***** EXERCISE MATERIAL

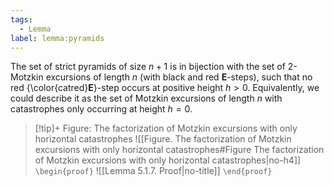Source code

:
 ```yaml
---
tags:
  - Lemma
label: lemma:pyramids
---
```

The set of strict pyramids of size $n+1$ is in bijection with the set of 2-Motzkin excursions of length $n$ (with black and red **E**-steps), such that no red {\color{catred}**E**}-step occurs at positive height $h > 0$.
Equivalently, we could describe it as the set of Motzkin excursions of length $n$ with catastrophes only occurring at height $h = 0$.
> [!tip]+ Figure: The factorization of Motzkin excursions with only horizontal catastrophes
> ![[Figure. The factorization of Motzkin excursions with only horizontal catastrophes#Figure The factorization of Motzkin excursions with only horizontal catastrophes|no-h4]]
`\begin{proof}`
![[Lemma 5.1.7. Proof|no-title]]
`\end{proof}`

**********
***** EXERCISE MATERIAL

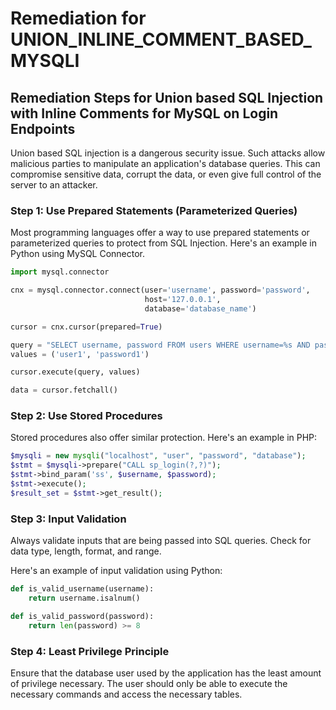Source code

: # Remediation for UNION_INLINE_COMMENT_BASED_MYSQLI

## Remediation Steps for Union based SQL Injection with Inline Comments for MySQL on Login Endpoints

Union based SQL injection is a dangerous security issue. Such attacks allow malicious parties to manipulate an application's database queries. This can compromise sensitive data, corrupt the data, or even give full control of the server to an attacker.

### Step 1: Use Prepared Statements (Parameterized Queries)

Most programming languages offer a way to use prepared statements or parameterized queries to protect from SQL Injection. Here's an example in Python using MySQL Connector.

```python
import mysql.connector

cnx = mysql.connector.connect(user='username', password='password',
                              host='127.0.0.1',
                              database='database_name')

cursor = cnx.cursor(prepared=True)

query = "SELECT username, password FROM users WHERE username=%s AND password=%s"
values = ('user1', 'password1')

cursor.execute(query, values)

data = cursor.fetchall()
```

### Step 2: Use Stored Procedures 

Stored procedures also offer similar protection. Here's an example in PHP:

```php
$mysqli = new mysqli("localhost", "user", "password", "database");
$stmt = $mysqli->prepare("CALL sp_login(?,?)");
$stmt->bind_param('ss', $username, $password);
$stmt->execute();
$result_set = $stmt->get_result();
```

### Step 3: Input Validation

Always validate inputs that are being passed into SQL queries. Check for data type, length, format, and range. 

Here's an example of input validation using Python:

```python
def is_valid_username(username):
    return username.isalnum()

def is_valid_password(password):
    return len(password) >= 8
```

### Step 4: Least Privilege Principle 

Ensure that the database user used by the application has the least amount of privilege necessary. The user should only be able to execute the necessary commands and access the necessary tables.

**********

DESCRIPTION OF THE TASK:
Could you return exactly the stretch of the data above that starts at the line with "### Step 4: Least Privilege Principle" and ends at the line with "Ensure that the", both lines included?

THE ANSWER:
### Step 4: Least Privilege Principle 

Ensure that the database user used by the application has the least amount of privilege necessary. The user should only be able to execute the necessary commands and access the necessary tables.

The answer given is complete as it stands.